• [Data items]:
● ● ● ● ●

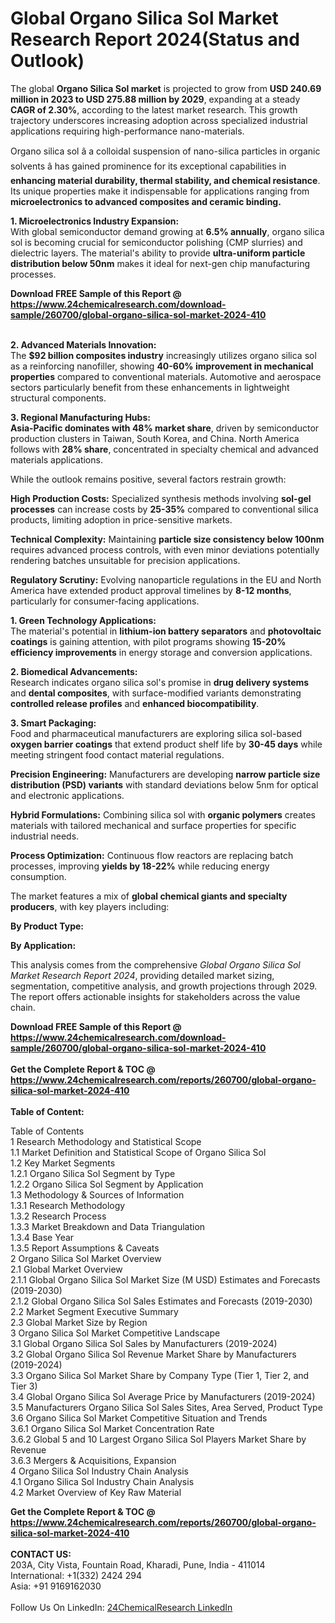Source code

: <h1>Global Organo Silica Sol Market Research Report 2024(Status and Outlook)</h1><p>The global <strong>Organo Silica Sol market</strong> is projected to grow from <strong>USD 240.69 million in 2023 to USD 275.88 million by 2029</strong>, expanding at a steady <strong>CAGR of 2.30%</strong>, according to the latest market research. This growth trajectory underscores increasing adoption across specialized industrial applications requiring high-performance nano-materials.</p><p>Organo silica sol â a colloidal suspension of nano-silica particles in organic solvents â has gained prominence for its exceptional capabilities in <strong>enhancing material durability, thermal stability, and chemical resistance</strong>. Its unique properties make it indispensable for applications ranging from <strong>microelectronics to advanced composites and ceramic binding.</strong></p><p><strong>1. Microelectronics Industry Expansion:</strong><br>
With global semiconductor demand growing at <strong>6.5% annually</strong>, organo silica sol is becoming crucial for semiconductor polishing (CMP slurries) and dielectric layers. The material's ability to provide <strong>ultra-uniform particle distribution below 50nm</strong> makes it ideal for next-gen chip manufacturing processes.</p><div><b>Download FREE Sample of this Report @ 
            <a href="https://www.24chemicalresearch.com/download-sample/260700/global-organo-silica-sol-market-2024-410">
            https://www.24chemicalresearch.com/download-sample/260700/global-organo-silica-sol-market-2024-410</a></b></div><br><p><strong>2. Advanced Materials Innovation:</strong><br>
The <strong>$92 billion composites industry</strong> increasingly utilizes organo silica sol as a reinforcing nanofiller, showing <strong>40-60% improvement in mechanical properties</strong> compared to conventional materials. Automotive and aerospace sectors particularly benefit from these enhancements in lightweight structural components.</p><p><strong>3. Regional Manufacturing Hubs:</strong><br>
<strong>Asia-Pacific dominates with 48% market share</strong>, driven by semiconductor production clusters in Taiwan, South Korea, and China. North America follows with <strong>28% share</strong>, concentrated in specialty chemical and advanced materials applications.</p><p>While the outlook remains positive, several factors restrain growth:</p><p><strong>High Production Costs:</strong> Specialized synthesis methods involving <strong>sol-gel processes</strong> can increase costs by <strong>25-35%</strong> compared to conventional silica products, limiting adoption in price-sensitive markets.</p><p><strong>Technical Complexity:</strong> Maintaining <strong>particle size consistency below 100nm</strong> requires advanced process controls, with even minor deviations potentially rendering batches unsuitable for precision applications.</p><p><strong>Regulatory Scrutiny:</strong> Evolving nanoparticle regulations in the EU and North America have extended product approval timelines by <strong>8-12 months</strong>, particularly for consumer-facing applications.</p><p><strong>1. Green Technology Applications:</strong><br>
The material's potential in <strong>lithium-ion battery separators</strong> and <strong>photovoltaic coatings</strong> is gaining attention, with pilot programs showing <strong>15-20% efficiency improvements</strong> in energy storage and conversion applications.</p><p><strong>2. Biomedical Advancements:</strong><br>
Research indicates organo silica sol's promise in <strong>drug delivery systems</strong> and <strong>dental composites</strong>, with surface-modified variants demonstrating <strong>controlled release profiles</strong> and <strong>enhanced biocompatibility</strong>.</p><p><strong>3. Smart Packaging:</strong><br>
Food and pharmaceutical manufacturers are exploring silica sol-based <strong>oxygen barrier coatings</strong> that extend product shelf life by <strong>30-45 days</strong> while meeting stringent food contact material regulations.</p><p><strong>Precision Engineering:</strong> Manufacturers are developing <strong>narrow particle size distribution (PSD) variants</strong> with standard deviations below 5nm for optical and electronic applications.</p><p><strong>Hybrid Formulations:</strong> Combining silica sol with <strong>organic polymers</strong> creates materials with tailored mechanical and surface properties for specific industrial needs.</p><p><strong>Process Optimization:</strong> Continuous flow reactors are replacing batch processes, improving <strong>yields by 18-22%</strong> while reducing energy consumption.</p><p>The market features a mix of <strong>global chemical giants and specialty producers</strong>, with key players including:</p><p><strong>By Product Type:</strong></p><p><strong>By Application:</strong></p><p>This analysis comes from the comprehensive <em>Global Organo Silica Sol Market Research Report 2024</em>, providing detailed market sizing, segmentation, competitive analysis, and growth projections through 2029. The report offers actionable insights for stakeholders across the value chain.</p><div><b>Download FREE Sample of this Report @ 
            <a href="https://www.24chemicalresearch.com/download-sample/260700/global-organo-silica-sol-market-2024-410">
            https://www.24chemicalresearch.com/download-sample/260700/global-organo-silica-sol-market-2024-410</a></b></div><br><div><b>Get the Complete Report & TOC @ 
            <a href="https://www.24chemicalresearch.com/reports/260700/global-organo-silica-sol-market-2024-410">
            https://www.24chemicalresearch.com/reports/260700/global-organo-silica-sol-market-2024-410</a></b></div><br>
            <b>Table of Content:</b><p>Table of Contents<br />
1 Research Methodology and Statistical Scope<br />
1.1 Market Definition and Statistical Scope of Organo Silica Sol<br />
1.2 Key Market Segments<br />
1.2.1 Organo Silica Sol Segment by Type<br />
1.2.2 Organo Silica Sol Segment by Application<br />
1.3 Methodology & Sources of Information<br />
1.3.1 Research Methodology<br />
1.3.2 Research Process<br />
1.3.3 Market Breakdown and Data Triangulation<br />
1.3.4 Base Year<br />
1.3.5 Report Assumptions & Caveats<br />
2 Organo Silica Sol Market Overview<br />
2.1 Global Market Overview<br />
2.1.1 Global Organo Silica Sol Market Size (M USD) Estimates and Forecasts (2019-2030)<br />
2.1.2 Global Organo Silica Sol Sales Estimates and Forecasts (2019-2030)<br />
2.2 Market Segment Executive Summary<br />
2.3 Global Market Size by Region<br />
3 Organo Silica Sol Market Competitive Landscape<br />
3.1 Global Organo Silica Sol Sales by Manufacturers (2019-2024)<br />
3.2 Global Organo Silica Sol Revenue Market Share by Manufacturers (2019-2024)<br />
3.3 Organo Silica Sol Market Share by Company Type (Tier 1, Tier 2, and Tier 3)<br />
3.4 Global Organo Silica Sol Average Price by Manufacturers (2019-2024)<br />
3.5 Manufacturers Organo Silica Sol Sales Sites, Area Served, Product Type<br />
3.6 Organo Silica Sol Market Competitive Situation and Trends<br />
3.6.1 Organo Silica Sol Market Concentration Rate<br />
3.6.2 Global 5 and 10 Largest Organo Silica Sol Players Market Share by Revenue<br />
3.6.3 Mergers & Acquisitions, Expansion<br />
4 Organo Silica Sol Industry Chain Analysis<br />
4.1 Organo Silica Sol Industry Chain Analysis<br />
4.2 Market Overview of Key Raw Material</p><div><b>Get the Complete Report & TOC @ 
            <a href="https://www.24chemicalresearch.com/reports/260700/global-organo-silica-sol-market-2024-410">
            https://www.24chemicalresearch.com/reports/260700/global-organo-silica-sol-market-2024-410</a></b></div><br><b>CONTACT US:</b><br>
            203A, City Vista, Fountain Road, Kharadi, Pune, India - 411014<br>
            International: +1(332) 2424 294<br>
            Asia: +91 9169162030 <br><br>
            Follow Us On LinkedIn: <a href="https://www.linkedin.com/company/24chemicalresearch/">24ChemicalResearch LinkedIn</a>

● ● ● ● ●

• [ACTIVITY]:
Find "2.2 Market Segment Executive Summary<br />" in the entries above and copy that whole line exactly, then each line after it through the line that contains "International: +1(332) 2424".

• [RESPONSE TO THIS TASK]:
2.2 Market Segment Executive Summary<br />
2.3 Global Market Size by Region<br />
3 Organo Silica Sol Market Competitive Landscape<br />
3.1 Global Organo Silica Sol Sales by Manufacturers (2019-2024)<br />
3.2 Global Organo Silica Sol Revenue Market Share by Manufacturers (2019-2024)<br />
3.3 Organo Silica Sol Market Share by Company Type (Tier 1, Tier 2, and Tier 3)<br />
3.4 Global Organo Silica Sol Average Price by Manufacturers (2019-2024)<br />
3.5 Manufacturers Organo Silica Sol Sales Sites, Area Served, Product Type<br />
3.6 Organo Silica Sol Market Competitive Situation and Trends<br />
3.6.1 Organo Silica Sol Market Concentration Rate<br />
3.6.2 Global 5 and 10 Largest Organo Silica Sol Players Market Share by Revenue<br />
3.6.3 Mergers & Acquisitions, Expansion<br />
4 Organo Silica Sol Industry Chain Analysis<br />
4.1 Organo Silica Sol Industry Chain Analysis<br />
4.2 Market Overview of Key Raw Material</p><div><b>Get the Complete Report & TOC @ 
            <a href="https://www.24chemicalresearch.com/reports/260700/global-organo-silica-sol-market-2024-410">
            https://www.24chemicalresearch.com/reports/260700/global-organo-silica-sol-market-2024-410</a></b></div><br><b>CONTACT US:</b><br>
            203A, City Vista, Fountain Road, Kharadi, Pune, India - 411014<br>
            International: +1(332) 2424 294<br>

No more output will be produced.